WHAT NEEDS TO BE DONE: Within the listing below, count the lines that have the string "Centralizzazione". Answer with that number only.

--------

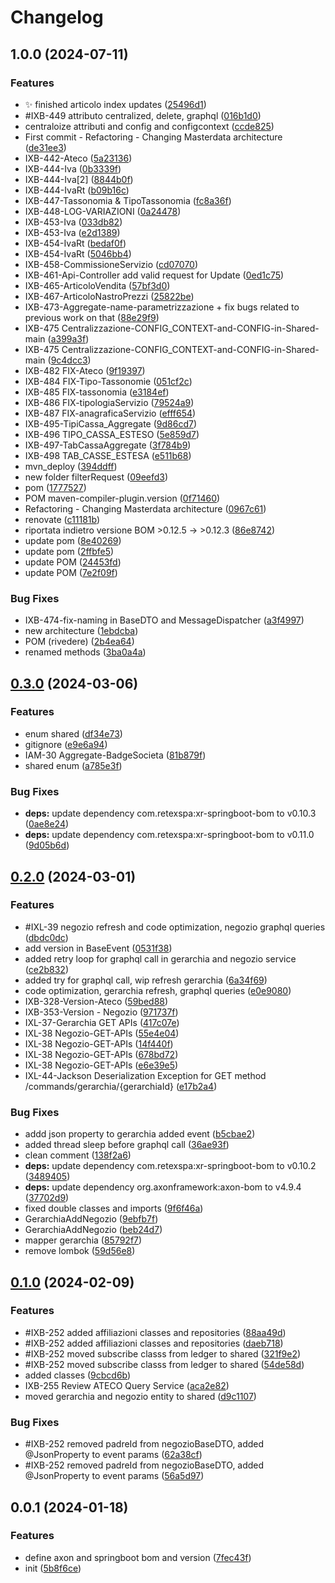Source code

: # Changelog

## 1.0.0 (2024-07-11)


### Features

* :sparkles: finished articolo index updates ([25496d1](https://github.com/retex-iconic/iconic.xr.masterdata-main-lib/commit/25496d1e5ddfc3472bb52b3156661e4c4276d30a))
* #IXB-449 attributo centralized, delete, graphql ([016b1d0](https://github.com/retex-iconic/iconic.xr.masterdata-main-lib/commit/016b1d0fc77f6cea0a82677bd6585ba44d3b9930))
* centraloize attributi and config and configcontext ([ccde825](https://github.com/retex-iconic/iconic.xr.masterdata-main-lib/commit/ccde825ed8301816d538797c01aa7007e93de023))
* First commit - Refactoring - Changing Masterdata architecture ([de31ee3](https://github.com/retex-iconic/iconic.xr.masterdata-main-lib/commit/de31ee39e1b6b034f88ffac1189b3217e664b6a1))
* IXB-442-Ateco ([5a23136](https://github.com/retex-iconic/iconic.xr.masterdata-main-lib/commit/5a23136c0153d0190e1ab63d807a01be7b2d7aaf))
* IXB-444-Iva ([0b3339f](https://github.com/retex-iconic/iconic.xr.masterdata-main-lib/commit/0b3339fb8b40312988102c3dfdcad7b36f37cf4b))
* IXB-444-Iva[2] ([8844b0f](https://github.com/retex-iconic/iconic.xr.masterdata-main-lib/commit/8844b0fa82acb3dbe7b2f62115e51e3d9a63c4f2))
* IXB-444-IvaRt ([b09b16c](https://github.com/retex-iconic/iconic.xr.masterdata-main-lib/commit/b09b16c79cfa2fa2dd1e40f541e6017f656e0b30))
* IXB-447-Tassonomia & TipoTassonomia ([fc8a36f](https://github.com/retex-iconic/iconic.xr.masterdata-main-lib/commit/fc8a36f3200f20e9b7b0b14147585a703c9ff260))
* IXB-448-LOG-VARIAZIONI ([0a24478](https://github.com/retex-iconic/iconic.xr.masterdata-main-lib/commit/0a244780ac2541a71de641d67336e4a08cc04ffb))
* IXB-453-Iva ([033db82](https://github.com/retex-iconic/iconic.xr.masterdata-main-lib/commit/033db820cf0f1d5d51c5140bac6dc19b303c4c47))
* IXB-453-Iva ([e2d1389](https://github.com/retex-iconic/iconic.xr.masterdata-main-lib/commit/e2d13893516e572e74e3c55a4e21bb54fdb44b63))
* IXB-454-IvaRt ([bedaf0f](https://github.com/retex-iconic/iconic.xr.masterdata-main-lib/commit/bedaf0ff98a61a4e26c9a77cf28fba209afd57f4))
* IXB-454-IvaRt ([5046bb4](https://github.com/retex-iconic/iconic.xr.masterdata-main-lib/commit/5046bb4987e11f2151f45aa0ab972c987eb2757c))
* IXB-458-CommissioneServizio ([cd07070](https://github.com/retex-iconic/iconic.xr.masterdata-main-lib/commit/cd07070d71b476f603a5ae5fbf92d47525d7a423))
* IXB-461-Api-Controller add valid request for Update ([0ed1c75](https://github.com/retex-iconic/iconic.xr.masterdata-main-lib/commit/0ed1c75dbefd2dc92d0a732f12104c1eea36b92b))
* IXB-465-ArticoloVendita ([57bf3d0](https://github.com/retex-iconic/iconic.xr.masterdata-main-lib/commit/57bf3d0c937b3c5f6c6f486f4efef8d3bac50ceb))
* IXB-467-ArticoloNastroPrezzi ([25822be](https://github.com/retex-iconic/iconic.xr.masterdata-main-lib/commit/25822be14b9aec3fa05596a15750d9e162a37223))
* IXB-473-Aggregate-name-parametrizzazione + fix bugs related to previous work on that ([88e29f9](https://github.com/retex-iconic/iconic.xr.masterdata-main-lib/commit/88e29f98c3afa15970b9d155c42487f66539e5c4))
* IXB-475 Centralizzazione-CONFIG_CONTEXT-and-CONFIG-in-Shared-main ([a399a3f](https://github.com/retex-iconic/iconic.xr.masterdata-main-lib/commit/a399a3f7370afa1be2fa1f78f893eddabe020bb8))
* IXB-475 Centralizzazione-CONFIG_CONTEXT-and-CONFIG-in-Shared-main ([9c4dcc3](https://github.com/retex-iconic/iconic.xr.masterdata-main-lib/commit/9c4dcc3156bfef2468d09a1bda58e143487d861b))
* IXB-482 FIX-Ateco ([9f19397](https://github.com/retex-iconic/iconic.xr.masterdata-main-lib/commit/9f19397138c809b183dd59a5f9fe2fd6efc1ced5))
* IXB-484 FIX-Tipo-Tassonomie ([051cf2c](https://github.com/retex-iconic/iconic.xr.masterdata-main-lib/commit/051cf2c3c983e3e8528d65350bbf6ae65b62a48d))
* IXB-485 FIX-tassonomia ([e3184ef](https://github.com/retex-iconic/iconic.xr.masterdata-main-lib/commit/e3184efc0b00953bb5050dcb0511c96e3ebaa548))
* IXB-486 FIX-tipologiaServizio ([79524a9](https://github.com/retex-iconic/iconic.xr.masterdata-main-lib/commit/79524a9f82deb5f55c6f9800fd1a2b19751aa8d0))
* IXB-487 FIX-anagraficaServizio ([efff654](https://github.com/retex-iconic/iconic.xr.masterdata-main-lib/commit/efff65486b100e202bd4e8cf0d6254158d2bb116))
* IXB-495-TipiCassa_Aggregate ([9d86cd7](https://github.com/retex-iconic/iconic.xr.masterdata-main-lib/commit/9d86cd751f751c39aafc99f708776e227485f14f))
* IXB-496 TIPO_CASSA_ESTESO ([5e859d7](https://github.com/retex-iconic/iconic.xr.masterdata-main-lib/commit/5e859d7980b9e00e7290848318dc1f3d9a83a6d2))
* IXB-497-TabCassaAggregate ([3f784b9](https://github.com/retex-iconic/iconic.xr.masterdata-main-lib/commit/3f784b9d174dfb048cc015fbfa9dcb235e6db4f8))
* IXB-498 TAB_CASSE_ESTESA ([e511b68](https://github.com/retex-iconic/iconic.xr.masterdata-main-lib/commit/e511b680bd9ffb2c42b39ca7dbc63a1d0c36875e))
* mvn_deploy ([394ddff](https://github.com/retex-iconic/iconic.xr.masterdata-main-lib/commit/394ddffd5ac569746527cf43bbcb9032c8b5607a))
* new folder filterRequest ([09eefd3](https://github.com/retex-iconic/iconic.xr.masterdata-main-lib/commit/09eefd30763ad0ee1fc953cfb92be1f1bb6a34e2))
* pom ([1777527](https://github.com/retex-iconic/iconic.xr.masterdata-main-lib/commit/1777527c42bca62efd99f1fce9c985550178147b))
* POM maven-compiler-plugin.version ([0f71460](https://github.com/retex-iconic/iconic.xr.masterdata-main-lib/commit/0f7146079bb60f15f5aeda2175676c0fd4b11449))
* Refactoring - Changing Masterdata architecture ([0967c61](https://github.com/retex-iconic/iconic.xr.masterdata-main-lib/commit/0967c61c198890930fdc4dc132e3ecf3884c015e))
* renovate ([c11181b](https://github.com/retex-iconic/iconic.xr.masterdata-main-lib/commit/c11181b5ed09f24998bba77eb317c55639557472))
* riportata indietro versione BOM &gt;0.12.5 -> >0.12.3 ([86e8742](https://github.com/retex-iconic/iconic.xr.masterdata-main-lib/commit/86e87424511f135e574cb21a8f15598fd51c56c6))
* update pom ([8e40269](https://github.com/retex-iconic/iconic.xr.masterdata-main-lib/commit/8e402697959e5593bf2a8cca8e1eef483f284d26))
* update pom ([2ffbfe5](https://github.com/retex-iconic/iconic.xr.masterdata-main-lib/commit/2ffbfe5e9e4410fcb5502d23ed7c078f66a52013))
* update POM ([24453fd](https://github.com/retex-iconic/iconic.xr.masterdata-main-lib/commit/24453fd0104ed3fdf7eadacfdf6f6fa94795f6e1))
* update POM ([7e2f09f](https://github.com/retex-iconic/iconic.xr.masterdata-main-lib/commit/7e2f09fcaaf402c22d83189843eae0e8593297c6))


### Bug Fixes

* IXB-474-fix-naming in BaseDTO and MessageDispatcher ([a3f4997](https://github.com/retex-iconic/iconic.xr.masterdata-main-lib/commit/a3f4997eb5155baac6f0a6a91428d2e2cd97e419))
* new architecture ([1ebdcba](https://github.com/retex-iconic/iconic.xr.masterdata-main-lib/commit/1ebdcbac8d2901b731e036b47b174d07f73fe649))
* POM (rivedere) ([2b4ea64](https://github.com/retex-iconic/iconic.xr.masterdata-main-lib/commit/2b4ea6403071d408b553c55e4681919c6e70d0c6))
* renamed methods ([3ba0a4a](https://github.com/retex-iconic/iconic.xr.masterdata-main-lib/commit/3ba0a4a30dd6db9eb73a4c1b74970ead4576d667))

## [0.3.0](https://github.com/retex-iconic/iconic.xr.shared-lib/compare/v0.2.0...v0.3.0) (2024-03-06)


### Features

* enum shared ([df34e73](https://github.com/retex-iconic/iconic.xr.shared-lib/commit/df34e7356d1d1bfea1ea90bd88c893b5d428d66b))
* gitignore ([e9e6a94](https://github.com/retex-iconic/iconic.xr.shared-lib/commit/e9e6a942f71885e0d2c50e2778c19b431ce2af02))
* IAM-30 Aggregate-BadgeSocieta ([81b879f](https://github.com/retex-iconic/iconic.xr.shared-lib/commit/81b879f61ac1b582cc6b31ced709a49ef0a7fe15))
* shared enum ([a785e3f](https://github.com/retex-iconic/iconic.xr.shared-lib/commit/a785e3fae2946f6bf129d1f9cbb4e214e5cfbd7c))


### Bug Fixes

* **deps:** update dependency com.retexspa:xr-springboot-bom to v0.10.3 ([0ae8e24](https://github.com/retex-iconic/iconic.xr.shared-lib/commit/0ae8e244bd4709955e079b491272a37d03a63056))
* **deps:** update dependency com.retexspa:xr-springboot-bom to v0.11.0 ([9d05b6d](https://github.com/retex-iconic/iconic.xr.shared-lib/commit/9d05b6dca7fef05825572c254d221cd8a1552de7))

## [0.2.0](https://github.com/retex-iconic/iconic.xr.shared-lib/compare/v0.1.0...v0.2.0) (2024-03-01)


### Features

* #IXL-39 negozio refresh and code optimization, negozio graphql queries ([dbdc0dc](https://github.com/retex-iconic/iconic.xr.shared-lib/commit/dbdc0dcf4fbe3e40462cd0861191e4d0ed872377))
* add version in BaseEvent ([0531f38](https://github.com/retex-iconic/iconic.xr.shared-lib/commit/0531f381f9bf1f89a2da9c6b92081011f3c44ed5))
* added retry loop for graphql call in gerarchia and negozio service ([ce2b832](https://github.com/retex-iconic/iconic.xr.shared-lib/commit/ce2b832e3ab57c2f648c6de8bbf5e14cf601d3da))
* added try for graphql call, wip refresh gerarchia ([6a34f69](https://github.com/retex-iconic/iconic.xr.shared-lib/commit/6a34f69ee99696ed1407ccb241a9760d781bd8ad))
* code optimization, gerarchia refresh, graphql queries ([e0e9080](https://github.com/retex-iconic/iconic.xr.shared-lib/commit/e0e908043a3036083ae076183c9e03825880e813))
* IXB-328-Version-Ateco ([59bed88](https://github.com/retex-iconic/iconic.xr.shared-lib/commit/59bed88ee8392986c78131b6ae1062385a7e62d8))
* IXB-353-Version - Negozio ([971737f](https://github.com/retex-iconic/iconic.xr.shared-lib/commit/971737faeae786ec71819e58b8de3ef247160f05))
* IXL-37-Gerarchia GET APIs ([417c07e](https://github.com/retex-iconic/iconic.xr.shared-lib/commit/417c07eb8d418d8c935fb320d93c56b3b6cc7897))
* IXL-38 Negozio-GET-APIs ([55e4e04](https://github.com/retex-iconic/iconic.xr.shared-lib/commit/55e4e042365d8982fb3a23303282a169062e82c0))
* IXL-38 Negozio-GET-APIs ([14f440f](https://github.com/retex-iconic/iconic.xr.shared-lib/commit/14f440f9c8bd4098845b33848838898898edd0de))
* IXL-38 Negozio-GET-APIs ([678bd72](https://github.com/retex-iconic/iconic.xr.shared-lib/commit/678bd72ea36972346e32dba4818263a510e6f5cc))
* IXL-38 Negozio-GET-APIs ([e6e39e5](https://github.com/retex-iconic/iconic.xr.shared-lib/commit/e6e39e55971278ee3b81740594c7a0e0ae19589d))
* IXL-44-Jackson Deserialization Exception for GET method /commands/gerarchia/{gerarchiaId} ([e17b2a4](https://github.com/retex-iconic/iconic.xr.shared-lib/commit/e17b2a4786d1f492ce36a6c570ee5c440e4dc4f2))


### Bug Fixes

* addd json property to gerarchia added event ([b5cbae2](https://github.com/retex-iconic/iconic.xr.shared-lib/commit/b5cbae29e434a78eab85d8fc4edcf2e4812d77f6))
* added thread sleep before graphql call ([36ae93f](https://github.com/retex-iconic/iconic.xr.shared-lib/commit/36ae93f2d34fbd873105ea50e91f5e9b1b10758d))
* clean comment ([138f2a6](https://github.com/retex-iconic/iconic.xr.shared-lib/commit/138f2a657dd34f2c4bb29348d38032bb3175f34b))
* **deps:** update dependency com.retexspa:xr-springboot-bom to v0.10.2 ([3489405](https://github.com/retex-iconic/iconic.xr.shared-lib/commit/34894057a62551eeb5b3291e2d5a6ddb2a37c5f2))
* **deps:** update dependency org.axonframework:axon-bom to v4.9.4 ([37702d9](https://github.com/retex-iconic/iconic.xr.shared-lib/commit/37702d94e8092373564cc5034c807f348f3735b2))
* fixed double classes and imports ([9f6f46a](https://github.com/retex-iconic/iconic.xr.shared-lib/commit/9f6f46a22bff20b290fc17fe3a7b6a85dfde1085))
* GerarchiaAddNegozio ([9ebfb7f](https://github.com/retex-iconic/iconic.xr.shared-lib/commit/9ebfb7f40c8ded6f2a69ec2fec2d791bb3203acf))
* GerarchiaAddNegozio ([beb24d7](https://github.com/retex-iconic/iconic.xr.shared-lib/commit/beb24d7d578e05f9cd328915310f205327803812))
* mapper gerarchia ([85792f7](https://github.com/retex-iconic/iconic.xr.shared-lib/commit/85792f7ee32b0620753ccf78851fb745ae4d4930))
* remove lombok ([59d56e8](https://github.com/retex-iconic/iconic.xr.shared-lib/commit/59d56e823772e4aa130dae8a7ed2efc86c7c9311))

## [0.1.0](https://github.com/retex-iconic/iconic.xr.shared-lib/compare/v0.0.1...v0.1.0) (2024-02-09)


### Features

* #IXB-252 added affiliazioni classes and repositories ([88aa49d](https://github.com/retex-iconic/iconic.xr.shared-lib/commit/88aa49d5c6807700e57a69ea2e22f9d543484616))
* #IXB-252 added affiliazioni classes and repositories ([daeb718](https://github.com/retex-iconic/iconic.xr.shared-lib/commit/daeb718c8db23da625b678f26675e63095b266cc))
* #IXB-252 moved subscribe classs from ledger to shared ([321f9e2](https://github.com/retex-iconic/iconic.xr.shared-lib/commit/321f9e280cef486dd5415d01fcf4ae5cb0464e9a))
* #IXB-252 moved subscribe classs from ledger to shared ([54de58d](https://github.com/retex-iconic/iconic.xr.shared-lib/commit/54de58d97c254736ecba190610c2bfb367b49e7a))
* added classes ([9cbcd6b](https://github.com/retex-iconic/iconic.xr.shared-lib/commit/9cbcd6bd11c8799899b01885fa23947ff61862e5))
* IXB-255 Review ATECO Query Service ([aca2e82](https://github.com/retex-iconic/iconic.xr.shared-lib/commit/aca2e82166a1ac7f7204f8d17d30f918ca5b040f))
* moved gerarchia and negozio entity to shared ([d9c1107](https://github.com/retex-iconic/iconic.xr.shared-lib/commit/d9c1107023ae5009f4b0d2741df14f9247c2e8d0))


### Bug Fixes

* #IXB-252 removed padreId from negozioBaseDTO, added @JsonProperty to event params ([62a38cf](https://github.com/retex-iconic/iconic.xr.shared-lib/commit/62a38cf7826de7dc2dab32cafc6580a28d253cce))
* #IXB-252 removed padreId from negozioBaseDTO, added @JsonProperty to event params ([56a5d97](https://github.com/retex-iconic/iconic.xr.shared-lib/commit/56a5d976442423b5350c362bb002029fbdbb5715))

## 0.0.1 (2024-01-18)


### Features

* define axon and springboot bom and version ([7fec43f](https://github.com/retex-iconic/iconic.xr.shared-lib/commit/7fec43f4ebd8fc7767db248fd40cb3adcc97b6d9))
* init ([5b8f6ce](https://github.com/retex-iconic/iconic.xr.shared-lib/commit/5b8f6cec0d29896f33e893c73c5c51fdf99f4fca))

--------

SOLUTION TO THE PROBLEM: 2